### EXERCISE DATA:

**********

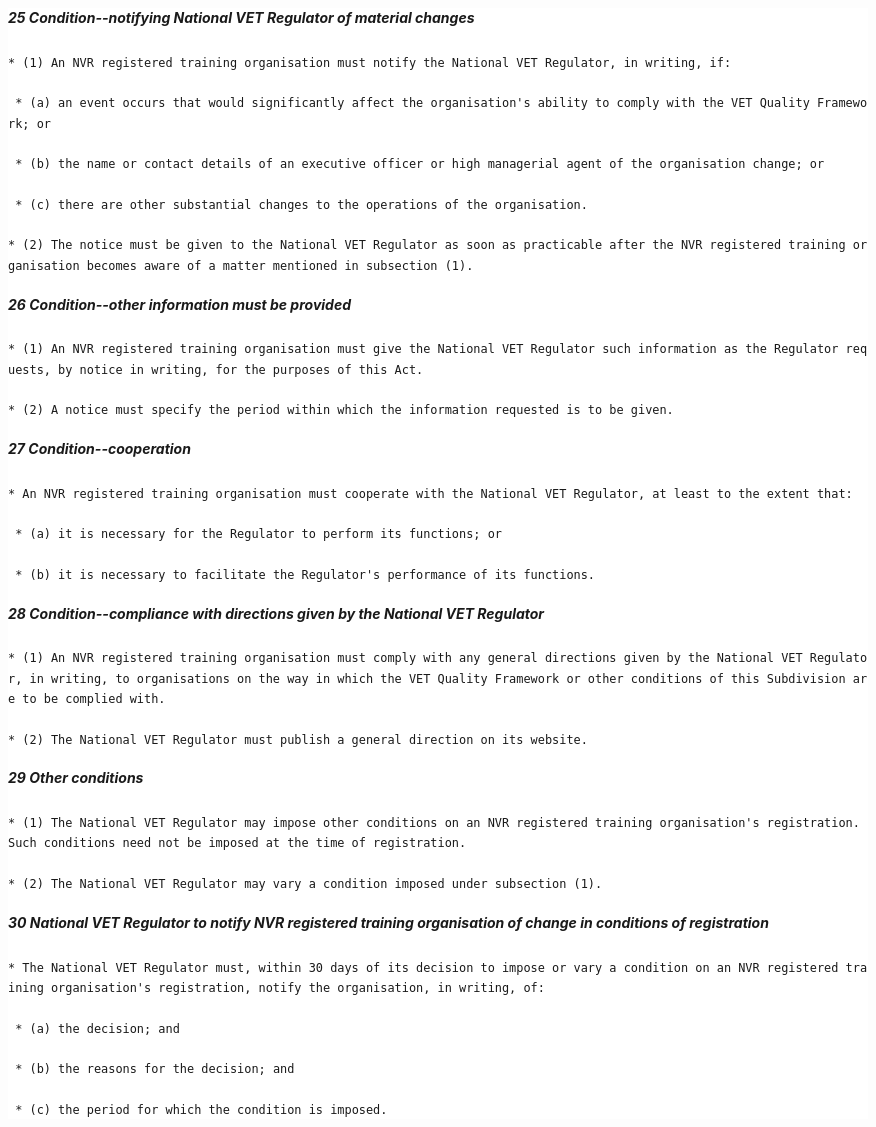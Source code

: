 ##### 25  Condition--notifying National VET Regulator of material changes

    * (1) An NVR registered training organisation must notify the National VET Regulator, in writing, if:

     * (a) an event occurs that would significantly affect the organisation's ability to comply with the VET Quality Framework; or

     * (b) the name or contact details of an executive officer or high managerial agent of the organisation change; or

     * (c) there are other substantial changes to the operations of the organisation.

    * (2) The notice must be given to the National VET Regulator as soon as practicable after the NVR registered training organisation becomes aware of a matter mentioned in subsection (1).

##### 26  Condition--other information must be provided

    * (1) An NVR registered training organisation must give the National VET Regulator such information as the Regulator requests, by notice in writing, for the purposes of this Act.

    * (2) A notice must specify the period within which the information requested is to be given.

##### 27  Condition--cooperation

    * An NVR registered training organisation must cooperate with the National VET Regulator, at least to the extent that:

     * (a) it is necessary for the Regulator to perform its functions; or

     * (b) it is necessary to facilitate the Regulator's performance of its functions.

##### 28  Condition--compliance with directions given by the National VET Regulator

    * (1) An NVR registered training organisation must comply with any general directions given by the National VET Regulator, in writing, to organisations on the way in which the VET Quality Framework or other conditions of this Subdivision are to be complied with.

    * (2) The National VET Regulator must publish a general direction on its website.

##### 29  Other conditions

    * (1) The National VET Regulator may impose other conditions on an NVR registered training organisation's registration. Such conditions need not be imposed at the time of registration.

    * (2) The National VET Regulator may vary a condition imposed under subsection (1).

##### 30  National VET Regulator to notify NVR registered training organisation of change in conditions of registration

    * The National VET Regulator must, within 30 days of its decision to impose or vary a condition on an NVR registered training organisation's registration, notify the organisation, in writing, of:

     * (a) the decision; and

     * (b) the reasons for the decision; and

     * (c) the period for which the condition is imposed.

**********

Give again, word for word, every line from the top of the entries above to the line holding "to be given.", both included. Leave the pictures out.

### SOLVED PROBLEM:
Source code

: ##### 25  Condition--notifying National VET Regulator of material changes

    * (1) An NVR registered training organisation must notify the National VET Regulator, in writing, if:

     * (a) an event occurs that would significantly affect the organisation's ability to comply with the VET Quality Framework; or

     * (b) the name or contact details of an executive officer or high managerial agent of the organisation change; or

     * (c) there are other substantial changes to the operations of the organisation.

    * (2) The notice must be given to the National VET Regulator as soon as practicable after the NVR registered training organisation becomes aware of a matter mentioned in subsection (1).

##### 26  Condition--other information must be provided

    * (1) An NVR registered training organisation must give the National VET Regulator such information as the Regulator requests, by notice in writing, for the purposes of this Act.

    * (2) A notice must specify the period within which the information requested is to be given.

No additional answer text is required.